From the entries below, write out exactly the lines between the line holding "a_1x_2-a_2x_1" and the line holding "y-axis) and datasets", inclusive, excluding any pictures.

***** Records *****

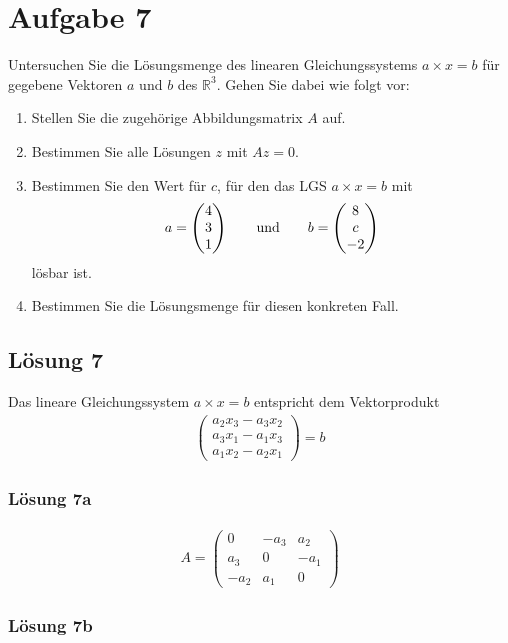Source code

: \documentclass[main.tex]{subfiles}
\begin{document}
\section{Aufgabe 7}
Untersuchen Sie die Lösungsmenge des linearen Gleichungssystems $a\times x = b$ für gegebene Vektoren $a$ und $b$ des $\mathbb{R}^3$. Gehen Sie dabei wie folgt vor:
\begin{enumerate}
    \item Stellen Sie die zugehörige Abbildungsmatrix $A$ auf.
    \item Bestimmen Sie alle Lösungen $z$ mit $Az=0$.
    \item Bestimmen Sie den Wert für $c$, für den das LGS $a\times x =b$ mit
          $$
            a = \vektor{4 \\ 3 \\ 1} \qquad \text{und} \qquad b = \vektor{8 \\ c \\ -2}
          $$
          lösbar ist.
    \item Bestimmen Sie die Lösungsmenge für diesen konkreten Fall.
\end{enumerate}

\subsection{Lösung 7}
Das lineare Gleichungssystem $a\times x = b$ entspricht dem Vektorprodukt
\begin{align*}
	\begin{pmatrix}
		a_2x_3-a_3x_2\\
		a_3x_1-a_1x_3\\
		a_1x_2-a_2x_1
	\end{pmatrix} = b
\end{align*}

\subsubsection{Lösung 7a}
\begin{align*}
		A = \begin{pmatrix}
			0 & -a_3 & a_2\\
			a_3 & 0 & -a_1\\
			-a_2 & a_1 & 0
		\end{pmatrix}
	\end{align*}
\subsubsection{Lösung 7b}
\end{document}
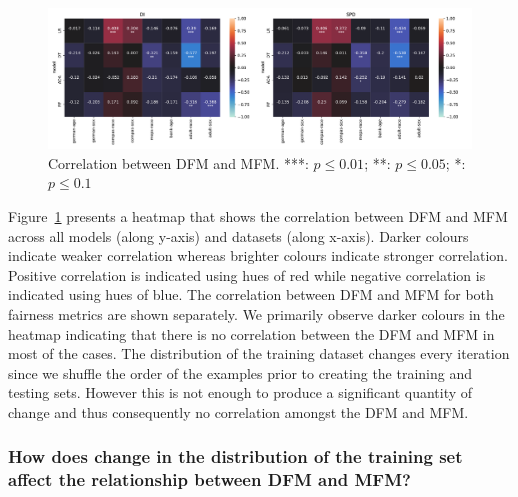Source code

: \documentclass{article}
\begin{document}
\begin{figure}
  \centering
  \includegraphics[width=0.95\linewidth]{heatmap--corr--full-data.pdf}
  \caption{Correlation between DFM and MFM. ***: $p\le0.01$; **:
  $p\le0.05$; *: $p\le0.1$}
  \label{fig:heatmap--corr--full-data}
\end{figure}

Figure \ref{fig:heatmap--corr--full-data} presents a heatmap that
shows the correlation between DFM and MFM across all models (along
y-axis) and datasets (along x-axis). Darker colours indicate weaker
correlation whereas brighter colours indicate stronger
correlation. Positive correlation is indicated using hues of red while
negative correlation is indicated using hues of blue. The correlation
between DFM and MFM for both fairness metrics are shown separately. We
primarily observe darker colours in the heatmap indicating that there
is no correlation between the DFM and MFM in most of the cases. The
distribution of the training dataset changes every iteration since we
shuffle the order of the examples prior to creating the training and
testing sets. However this is not enough to produce a significant
quantity of change and thus consequently no correlation amongst the
DFM and MFM.

\subsubsection{How does change in the distribution of the training set
  affect the relationship between DFM and MFM?}\label{sec:results-full-rel-dist}
\end{document}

*****

## Completed exercise:
		a_1x_2-a_2x_1
	\end{pmatrix} = b
\end{align*}

\subsubsection{Lösung 7a}
\begin{align*}
		A = \begin{pmatrix}
			0 & -a_3 & a_2\\
			a_3 & 0 & -a_1\\
			-a_2 & a_1 & 0
		\end{pmatrix}
	\end{align*}
\subsubsection{Lösung 7b}
\end{document}
Source code

: \documentclass{article}
\begin{document}
\begin{figure}
  \centering
  \includegraphics[width=0.95\linewidth]{heatmap--corr--full-data.pdf}
  \caption{Correlation between DFM and MFM. ***: $p\le0.01$; **:
  $p\le0.05$; *: $p\le0.1$}
  \label{fig:heatmap--corr--full-data}
\end{figure}

Figure \ref{fig:heatmap--corr--full-data} presents a heatmap that
shows the correlation between DFM and MFM across all models (along
y-axis) and datasets (along x-axis). Darker colours indicate weaker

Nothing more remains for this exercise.